(Stored items from a collection)
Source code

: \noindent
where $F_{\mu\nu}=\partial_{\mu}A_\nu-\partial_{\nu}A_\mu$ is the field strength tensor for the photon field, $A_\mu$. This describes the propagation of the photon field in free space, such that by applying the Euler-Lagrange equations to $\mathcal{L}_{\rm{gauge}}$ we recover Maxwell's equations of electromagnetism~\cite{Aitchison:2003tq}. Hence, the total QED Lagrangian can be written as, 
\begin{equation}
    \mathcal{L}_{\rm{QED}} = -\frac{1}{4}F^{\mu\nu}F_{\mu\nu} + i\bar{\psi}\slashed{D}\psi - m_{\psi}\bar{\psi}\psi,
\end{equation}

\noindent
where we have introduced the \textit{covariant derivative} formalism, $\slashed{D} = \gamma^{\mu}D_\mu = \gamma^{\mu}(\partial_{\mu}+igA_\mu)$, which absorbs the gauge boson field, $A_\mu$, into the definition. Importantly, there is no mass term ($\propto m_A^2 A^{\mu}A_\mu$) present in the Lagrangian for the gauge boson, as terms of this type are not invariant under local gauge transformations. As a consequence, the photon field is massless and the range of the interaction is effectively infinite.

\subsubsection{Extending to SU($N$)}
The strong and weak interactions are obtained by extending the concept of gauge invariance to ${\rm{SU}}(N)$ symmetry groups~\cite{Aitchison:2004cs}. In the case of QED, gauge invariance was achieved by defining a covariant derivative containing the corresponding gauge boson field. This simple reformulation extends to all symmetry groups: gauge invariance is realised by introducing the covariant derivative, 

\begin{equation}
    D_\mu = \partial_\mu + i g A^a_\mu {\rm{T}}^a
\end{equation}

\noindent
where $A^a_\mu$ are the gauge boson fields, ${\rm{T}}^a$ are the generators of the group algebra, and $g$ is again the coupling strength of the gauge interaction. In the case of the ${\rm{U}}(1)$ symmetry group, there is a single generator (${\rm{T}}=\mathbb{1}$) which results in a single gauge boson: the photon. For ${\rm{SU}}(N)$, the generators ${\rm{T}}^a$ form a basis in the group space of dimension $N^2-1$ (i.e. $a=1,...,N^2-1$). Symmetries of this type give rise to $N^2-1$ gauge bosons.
--
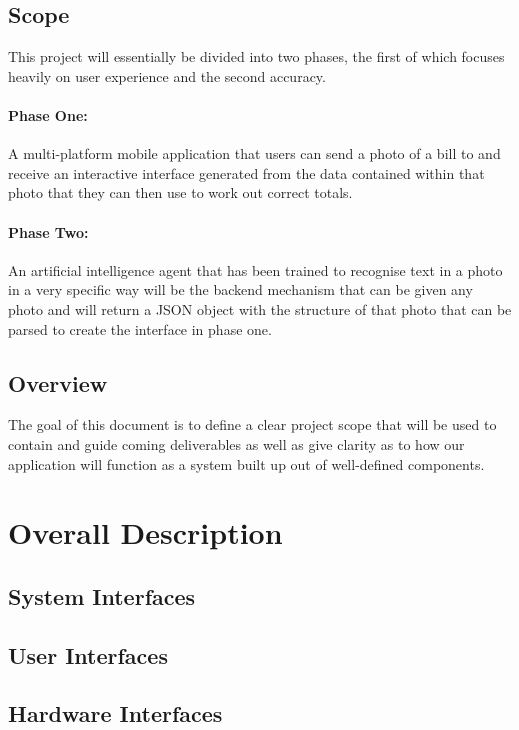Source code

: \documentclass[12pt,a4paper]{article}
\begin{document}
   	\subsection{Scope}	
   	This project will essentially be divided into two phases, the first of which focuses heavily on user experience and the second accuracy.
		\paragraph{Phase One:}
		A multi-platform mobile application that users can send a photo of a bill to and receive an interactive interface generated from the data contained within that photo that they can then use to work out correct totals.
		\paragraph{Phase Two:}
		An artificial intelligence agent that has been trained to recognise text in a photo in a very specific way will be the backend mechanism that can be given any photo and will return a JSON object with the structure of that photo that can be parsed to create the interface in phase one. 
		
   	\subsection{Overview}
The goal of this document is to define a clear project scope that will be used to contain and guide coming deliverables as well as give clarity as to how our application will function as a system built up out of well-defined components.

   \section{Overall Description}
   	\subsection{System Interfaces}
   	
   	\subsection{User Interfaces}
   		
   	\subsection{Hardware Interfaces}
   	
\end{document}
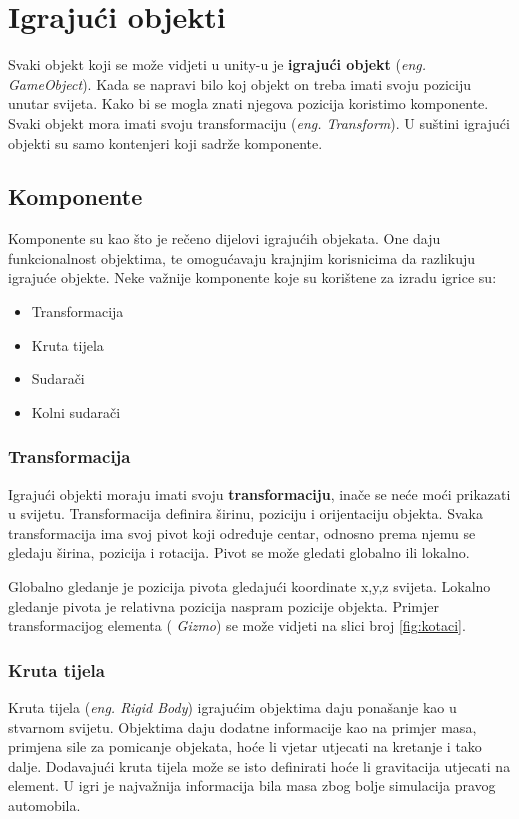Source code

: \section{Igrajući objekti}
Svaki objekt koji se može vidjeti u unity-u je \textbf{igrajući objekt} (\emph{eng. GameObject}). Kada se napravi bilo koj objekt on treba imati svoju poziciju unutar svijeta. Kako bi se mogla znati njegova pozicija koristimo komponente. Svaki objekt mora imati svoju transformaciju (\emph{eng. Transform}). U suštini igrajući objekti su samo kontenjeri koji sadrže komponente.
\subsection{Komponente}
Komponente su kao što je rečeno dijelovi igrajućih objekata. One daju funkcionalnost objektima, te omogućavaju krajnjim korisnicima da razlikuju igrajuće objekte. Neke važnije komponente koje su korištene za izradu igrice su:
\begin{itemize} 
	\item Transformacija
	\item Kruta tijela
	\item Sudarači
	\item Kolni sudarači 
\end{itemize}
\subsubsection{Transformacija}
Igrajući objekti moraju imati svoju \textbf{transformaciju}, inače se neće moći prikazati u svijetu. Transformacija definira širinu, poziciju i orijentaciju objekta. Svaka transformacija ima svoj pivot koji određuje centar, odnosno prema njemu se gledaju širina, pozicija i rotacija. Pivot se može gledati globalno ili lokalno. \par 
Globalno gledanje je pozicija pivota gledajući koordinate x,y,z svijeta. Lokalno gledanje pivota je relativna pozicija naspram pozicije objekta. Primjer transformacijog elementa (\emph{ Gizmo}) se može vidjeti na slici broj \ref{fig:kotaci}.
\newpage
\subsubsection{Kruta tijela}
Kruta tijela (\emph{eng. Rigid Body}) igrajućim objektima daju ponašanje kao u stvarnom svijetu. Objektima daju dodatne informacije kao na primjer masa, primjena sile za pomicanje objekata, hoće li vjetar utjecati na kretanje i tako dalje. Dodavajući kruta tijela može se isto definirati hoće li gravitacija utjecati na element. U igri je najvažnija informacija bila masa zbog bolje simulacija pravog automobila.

» **About this exercise**:
Each line of the entries above that includes "Interfaces" counts once; state how many such lines there are, with the number as the only answer.

» **Reply to the exercise**:
3